Your task is to repeat the entries exactly. Leave the pictures out.
╭─ Dataset content
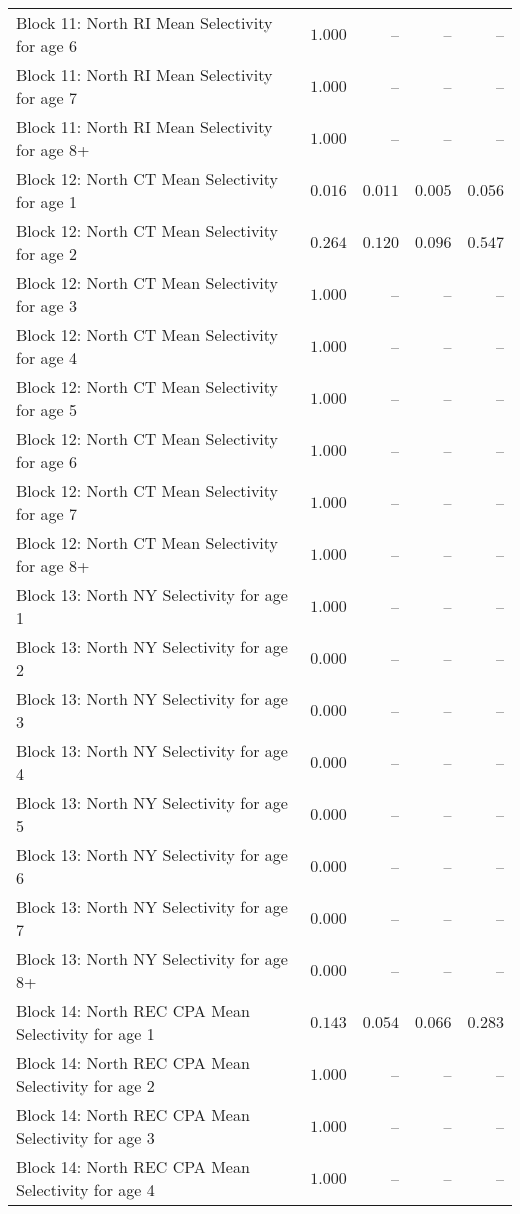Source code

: \documentclass[
]{article}
\begin{document}
\begin{landscape}
\begin{longtable}[t]{lrrrr}
Block 11: North RI Mean Selectivity for age 6 & $1.000$ & -- & -- & --\\
Block 11: North RI Mean Selectivity for age 7 & $1.000$ & -- & -- & --\\
Block 11: North RI Mean Selectivity for age 8+ & $1.000$ & -- & -- & --\\
\addlinespace
Block 12: North CT Mean Selectivity for age 1 & $0.016$ & $0.011$ & $0.005$ & $0.056$\\
Block 12: North CT Mean Selectivity for age 2 & $0.264$ & $0.120$ & $0.096$ & $0.547$\\
Block 12: North CT Mean Selectivity for age 3 & $1.000$ & -- & -- & --\\
Block 12: North CT Mean Selectivity for age 4 & $1.000$ & -- & -- & --\\
Block 12: North CT Mean Selectivity for age 5 & $1.000$ & -- & -- & --\\
\addlinespace
Block 12: North CT Mean Selectivity for age 6 & $1.000$ & -- & -- & --\\
Block 12: North CT Mean Selectivity for age 7 & $1.000$ & -- & -- & --\\
Block 12: North CT Mean Selectivity for age 8+ & $1.000$ & -- & -- & --\\
Block 13: North NY Selectivity for age 1 & $1.000$ & -- & -- & --\\
Block 13: North NY Selectivity for age 2 & $0.000$ & -- & -- & --\\
\addlinespace
Block 13: North NY Selectivity for age 3 & $0.000$ & -- & -- & --\\
Block 13: North NY Selectivity for age 4 & $0.000$ & -- & -- & --\\
Block 13: North NY Selectivity for age 5 & $0.000$ & -- & -- & --\\
Block 13: North NY Selectivity for age 6 & $0.000$ & -- & -- & --\\
Block 13: North NY Selectivity for age 7 & $0.000$ & -- & -- & --\\
\addlinespace
Block 13: North NY Selectivity for age 8+ & $0.000$ & -- & -- & --\\
Block 14: North REC CPA Mean Selectivity for age 1 & $0.143$ & $0.054$ & $0.066$ & $0.283$\\
Block 14: North REC CPA Mean Selectivity for age 2 & $1.000$ & -- & -- & --\\
Block 14: North REC CPA Mean Selectivity for age 3 & $1.000$ & -- & -- & --\\
Block 14: North REC CPA Mean Selectivity for age 4 & $1.000$ & -- & -- & --\\

\end{longtable}
\end{landscape}
\end{document}
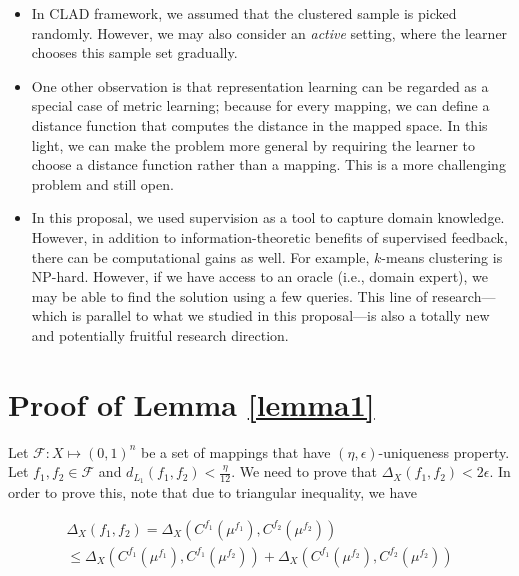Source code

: \documentclass[letterpaper,12pt,titlepage,oneside,final]{book}
\begin{document}
\begin{itemize}
\item In CLAD framework, we assumed that the clustered sample is picked randomly. However, we may also consider an \textit{active} setting, where the learner chooses this sample set gradually.


\item One other observation is that representation learning can be regarded as a special case of metric learning; because for every mapping, we can define a distance function that computes the distance in the mapped space. In this light, we can make the problem more general by requiring the learner to choose a distance function rather than a mapping. This is a more challenging problem and still open.


\item In this proposal, we used supervision as a tool to capture domain knowledge. However, in addition to information-theoretic benefits of supervised feedback, there can be computational gains as well. For example, $k$-means clustering is NP-hard. However, if we have access to an oracle (i.e., domain expert), we may be able to find the solution using a few queries. This line of research---which is parallel to what we studied in this proposal---is also a totally new and potentially fruitful research direction.

\end{itemize}













\appendix

\chapter{Proof of Lemma \ref{lemma1}}

Let $\mathcal{F}:X\mapsto (0,1)^n$ be a set of mappings that have $(\eta, \epsilon)$-uniqueness property. Let $f_1,f_2\in \mathcal{F}$ and $d_{L_1}(f_1,f_2) < \frac{\eta}{12}$. We need to prove that $\Delta_X(f_1, f_2) < 2\epsilon$. In order to prove this, note that due to triangular inequality, we have

\begin{multline}
\Delta_X(f_1, f_2) = \Delta_X(C^{f_1}(\mu^{f_1}), C^{f_2}(\mu^{f_2})) \\
\leq \Delta_X(C^{f_1}(\mu^{f_1}), C^{f_1}(\mu^{f_2})) + \Delta_X(C^{f_1}(\mu^{f_2}), C^{f_2}(\mu^{f_2}))
\end{multline}
\end{document}

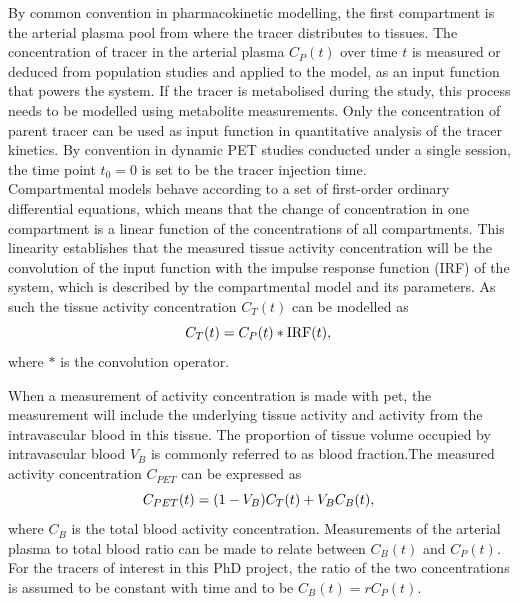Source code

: By common convention in pharmacokinetic modelling, the first compartment is the arterial plasma pool from where the tracer distributes to tissues. The concentration of tracer in the arterial plasma $C_P(t)$ over time $t$ is measured or deduced from population studies and applied to the model, as an input function that powers the system.
If the tracer is metabolised during the study, this process needs to be modelled using metabolite measurements. Only the concentration of parent tracer can be used as input function in quantitative analysis of the tracer kinetics.
By convention in dynamic PET studies conducted under a single session, the time point $t_0=0$ is set to be the tracer injection time. \\
Compartmental models behave according to a set of first-order ordinary differential equations, which means that the change of concentration in one compartment is a linear function of the concentrations of all compartments. This linearity establishes that the measured tissue activity concentration will be the convolution of the input function with the impulse response function (IRF) of the system, which is described by the compartmental model and its parameters.
As such the tissue activity concentration $C_T(t)$ can be modelled as
\begin{equation}
 C_T(t) = C_P(t) \ast \textrm{IRF}(t)  \\ , \\ 
\end{equation}
where $\ast$ is the convolution operator. 

When a measurement of activity concentration is made with \gls{pet}, the measurement will include the underlying tissue activity and activity from the intravascular blood in this tissue. The proportion of tissue volume occupied by intravascular blood $V_B$ is commonly referred to as blood fraction.The measured activity concentration $C_{PET}$ can be expressed as
\begin{equation}
{C_{PET}}(t)  = (1-V_{B}){C_{T}}(t) + V_{B}C_{B}(t) \\ , \\
\label{eqn:CPET}
\end{equation}
where $C_{B}$ is the total blood activity concentration.
Measurements of the %
arterial plasma to total blood ratio can be made to relate between $C_{B}(t)$ and $C_P(t)$. 
For the tracers of interest in this PhD project, the ratio of the two concentrations is assumed to be constant with time and to be $C_{B}(t) = r C_{P}(t)$. 

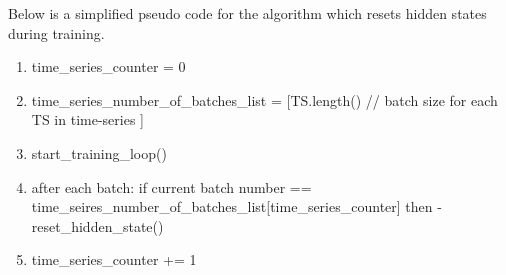 Below is a simplified pseudo code for the algorithm which resets hidden states
during training.
\begin{enumerate}
  \item time\_series\_counter = 0
  \item time\_series\_number\_of\_batches\_list = [TS.length() // batch size for each TS in time-series ]
  \item start\_training\_loop()
  \item after each batch: if current batch number ==
        time\_seires\_number\_of\_batches\_list[time\_series\_counter]
        then -\> reset\_hidden\_state()
  \item time\_series\_counter += 1
\end{enumerate}







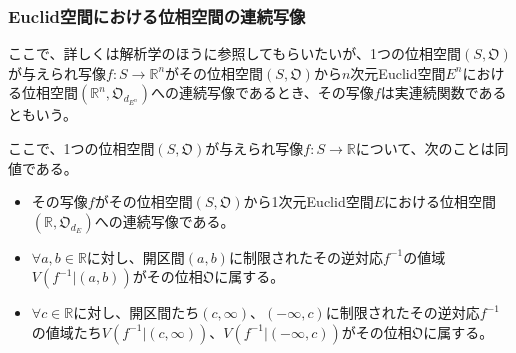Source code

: \documentclass[dvipdfmx]{jsarticle}
\begin{document}
\subsubsection{Euclid空間における位相空間の連続写像}%
\begin{dfn}
ここで、詳しくは解析学のほうに参照してもらいたいが、1つの位相空間$\left( S,\mathfrak{O} \right)$が与えられ写像$f:S \rightarrow \mathbb{R}^{n}$がその位相空間$\left( S,\mathfrak{O} \right)$から$n$次元Euclid空間$E^{n}$における位相空間$\left( \mathbb{R}^{n},\mathfrak{O}_{d_{E^{n}}} \right)$への連続写像であるとき、その写像$f$は実連続関数であるともいう。
\end{dfn}
\begin{thm}\label{8.2.2.6}
ここで、1つの位相空間$\left( S,\mathfrak{O} \right)$が与えられ写像$f:S \rightarrow \mathbb{R}$について、次のことは同値である。
\begin{itemize}
\item
  その写像$f$がその位相空間$\left( S,\mathfrak{O} \right)$から1次元Euclid空間$E$における位相空間$\left( \mathbb{R},\mathfrak{O}_{d_{E}} \right)$への連続写像である。
\item
  $\forall a,b \in \mathbb{R}$に対し、開区間$(a,b)$に制限されたその逆対応$f^{- 1}$の値域$V\left( f^{- 1}|(a,b) \right)$がその位相$\mathfrak{O}$に属する。
\item
  $\forall c \in \mathbb{R}$に対し、開区間たち$(c,\infty)、( - \infty,c)$に制限されたその逆対応$f^{- 1}$の値域たち$V\left( f^{- 1}|(c,\infty) \right)$、$V\left( f^{- 1}|( - \infty,c) \right)$がその位相$\mathfrak{O}$に属する。
\end{itemize}
\end{thm}
\end{document}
╰─
Response box:
Source code

: \documentclass[
]{article}
\begin{document}
\begin{landscape}
\begin{longtable}[t]{lrrrr}
Block 11: North RI Mean Selectivity for age 6 & $1.000$ & -- & -- & --\\
Block 11: North RI Mean Selectivity for age 7 & $1.000$ & -- & -- & --\\
Block 11: North RI Mean Selectivity for age 8+ & $1.000$ & -- & -- & --\\
\addlinespace
Block 12: North CT Mean Selectivity for age 1 & $0.016$ & $0.011$ & $0.005$ & $0.056$\\
Block 12: North CT Mean Selectivity for age 2 & $0.264$ & $0.120$ & $0.096$ & $0.547$\\
Block 12: North CT Mean Selectivity for age 3 & $1.000$ & -- & -- & --\\
Block 12: North CT Mean Selectivity for age 4 & $1.000$ & -- & -- & --\\
Block 12: North CT Mean Selectivity for age 5 & $1.000$ & -- & -- & --\\
\addlinespace
Block 12: North CT Mean Selectivity for age 6 & $1.000$ & -- & -- & --\\
Block 12: North CT Mean Selectivity for age 7 & $1.000$ & -- & -- & --\\
Block 12: North CT Mean Selectivity for age 8+ & $1.000$ & -- & -- & --\\
Block 13: North NY Selectivity for age 1 & $1.000$ & -- & -- & --\\
Block 13: North NY Selectivity for age 2 & $0.000$ & -- & -- & --\\
\addlinespace
Block 13: North NY Selectivity for age 3 & $0.000$ & -- & -- & --\\
Block 13: North NY Selectivity for age 4 & $0.000$ & -- & -- & --\\
Block 13: North NY Selectivity for age 5 & $0.000$ & -- & -- & --\\
Block 13: North NY Selectivity for age 6 & $0.000$ & -- & -- & --\\
Block 13: North NY Selectivity for age 7 & $0.000$ & -- & -- & --\\
\addlinespace
Block 13: North NY Selectivity for age 8+ & $0.000$ & -- & -- & --\\
Block 14: North REC CPA Mean Selectivity for age 1 & $0.143$ & $0.054$ & $0.066$ & $0.283$\\
Block 14: North REC CPA Mean Selectivity for age 2 & $1.000$ & -- & -- & --\\
Block 14: North REC CPA Mean Selectivity for age 3 & $1.000$ & -- & -- & --\\
Block 14: North REC CPA Mean Selectivity for age 4 & $1.000$ & -- & -- & --\\

\end{longtable}
\end{landscape}
\end{document}
Source code

: \documentclass[letterpaper,12pt,titlepage,oneside,final]{book}
\begin{document}
\begin{itemize}
\item In CLAD framework, we assumed that the clustered sample is picked randomly. However, we may also consider an \textit{active} setting, where the learner chooses this sample set gradually.


\item One other observation is that representation learning can be regarded as a special case of metric learning; because for every mapping, we can define a distance function that computes the distance in the mapped space. In this light, we can make the problem more general by requiring the learner to choose a distance function rather than a mapping. This is a more challenging problem and still open.


\item In this proposal, we used supervision as a tool to capture domain knowledge. However, in addition to information-theoretic benefits of supervised feedback, there can be computational gains as well. For example, $k$-means clustering is NP-hard. However, if we have access to an oracle (i.e., domain expert), we may be able to find the solution using a few queries. This line of research---which is parallel to what we studied in this proposal---is also a totally new and potentially fruitful research direction.

\end{itemize}













\appendix

\chapter{Proof of Lemma \ref{lemma1}}

Let $\mathcal{F}:X\mapsto (0,1)^n$ be a set of mappings that have $(\eta, \epsilon)$-uniqueness property. Let $f_1,f_2\in \mathcal{F}$ and $d_{L_1}(f_1,f_2) < \frac{\eta}{12}$. We need to prove that $\Delta_X(f_1, f_2) < 2\epsilon$. In order to prove this, note that due to triangular inequality, we have

\begin{multline}
\Delta_X(f_1, f_2) = \Delta_X(C^{f_1}(\mu^{f_1}), C^{f_2}(\mu^{f_2})) \\
\leq \Delta_X(C^{f_1}(\mu^{f_1}), C^{f_1}(\mu^{f_2})) + \Delta_X(C^{f_1}(\mu^{f_2}), C^{f_2}(\mu^{f_2}))
\end{multline}
\end{document}

Source code

: By common convention in pharmacokinetic modelling, the first compartment is the arterial plasma pool from where the tracer distributes to tissues. The concentration of tracer in the arterial plasma $C_P(t)$ over time $t$ is measured or deduced from population studies and applied to the model, as an input function that powers the system.
If the tracer is metabolised during the study, this process needs to be modelled using metabolite measurements. Only the concentration of parent tracer can be used as input function in quantitative analysis of the tracer kinetics.
By convention in dynamic PET studies conducted under a single session, the time point $t_0=0$ is set to be the tracer injection time. \\
Compartmental models behave according to a set of first-order ordinary differential equations, which means that the change of concentration in one compartment is a linear function of the concentrations of all compartments. This linearity establishes that the measured tissue activity concentration will be the convolution of the input function with the impulse response function (IRF) of the system, which is described by the compartmental model and its parameters.
As such the tissue activity concentration $C_T(t)$ can be modelled as
\begin{equation}
 C_T(t) = C_P(t) \ast \textrm{IRF}(t)  \\ , \\ 
\end{equation}
where $\ast$ is the convolution operator. 

When a measurement of activity concentration is made with \gls{pet}, the measurement will include the underlying tissue activity and activity from the intravascular blood in this tissue. The proportion of tissue volume occupied by intravascular blood $V_B$ is commonly referred to as blood fraction.The measured activity concentration $C_{PET}$ can be expressed as
\begin{equation}
{C_{PET}}(t)  = (1-V_{B}){C_{T}}(t) + V_{B}C_{B}(t) \\ , \\
\label{eqn:CPET}
\end{equation}
where $C_{B}$ is the total blood activity concentration.
Measurements of the %
arterial plasma to total blood ratio can be made to relate between $C_{B}(t)$ and $C_P(t)$. 
For the tracers of interest in this PhD project, the ratio of the two concentrations is assumed to be constant with time and to be $C_{B}(t) = r C_{P}(t)$. 

 Below is a simplified pseudo code for the algorithm which resets hidden states
during training.
\begin{enumerate}
  \item time\_series\_counter = 0
  \item time\_series\_number\_of\_batches\_list = [TS.length() // batch size for each TS in time-series ]
  \item start\_training\_loop()
  \item after each batch: if current batch number ==
        time\_seires\_number\_of\_batches\_list[time\_series\_counter]
        then -\> reset\_hidden\_state()
  \item time\_series\_counter += 1
\end{enumerate}







Source code

: \documentclass[dvipdfmx]{jsarticle}
\begin{document}
\subsubsection{Euclid空間における位相空間の連続写像}%
\begin{dfn}
ここで、詳しくは解析学のほうに参照してもらいたいが、1つの位相空間$\left( S,\mathfrak{O} \right)$が与えられ写像$f:S \rightarrow \mathbb{R}^{n}$がその位相空間$\left( S,\mathfrak{O} \right)$から$n$次元Euclid空間$E^{n}$における位相空間$\left( \mathbb{R}^{n},\mathfrak{O}_{d_{E^{n}}} \right)$への連続写像であるとき、その写像$f$は実連続関数であるともいう。
\end{dfn}
\begin{thm}\label{8.2.2.6}
ここで、1つの位相空間$\left( S,\mathfrak{O} \right)$が与えられ写像$f:S \rightarrow \mathbb{R}$について、次のことは同値である。
\begin{itemize}
\item
  その写像$f$がその位相空間$\left( S,\mathfrak{O} \right)$から1次元Euclid空間$E$における位相空間$\left( \mathbb{R},\mathfrak{O}_{d_{E}} \right)$への連続写像である。
\item
  $\forall a,b \in \mathbb{R}$に対し、開区間$(a,b)$に制限されたその逆対応$f^{- 1}$の値域$V\left( f^{- 1}|(a,b) \right)$がその位相$\mathfrak{O}$に属する。
\item
  $\forall c \in \mathbb{R}$に対し、開区間たち$(c,\infty)、( - \infty,c)$に制限されたその逆対応$f^{- 1}$の値域たち$V\left( f^{- 1}|(c,\infty) \right)$、$V\left( f^{- 1}|( - \infty,c) \right)$がその位相$\mathfrak{O}$に属する。
\end{itemize}
\end{thm}
\end{document}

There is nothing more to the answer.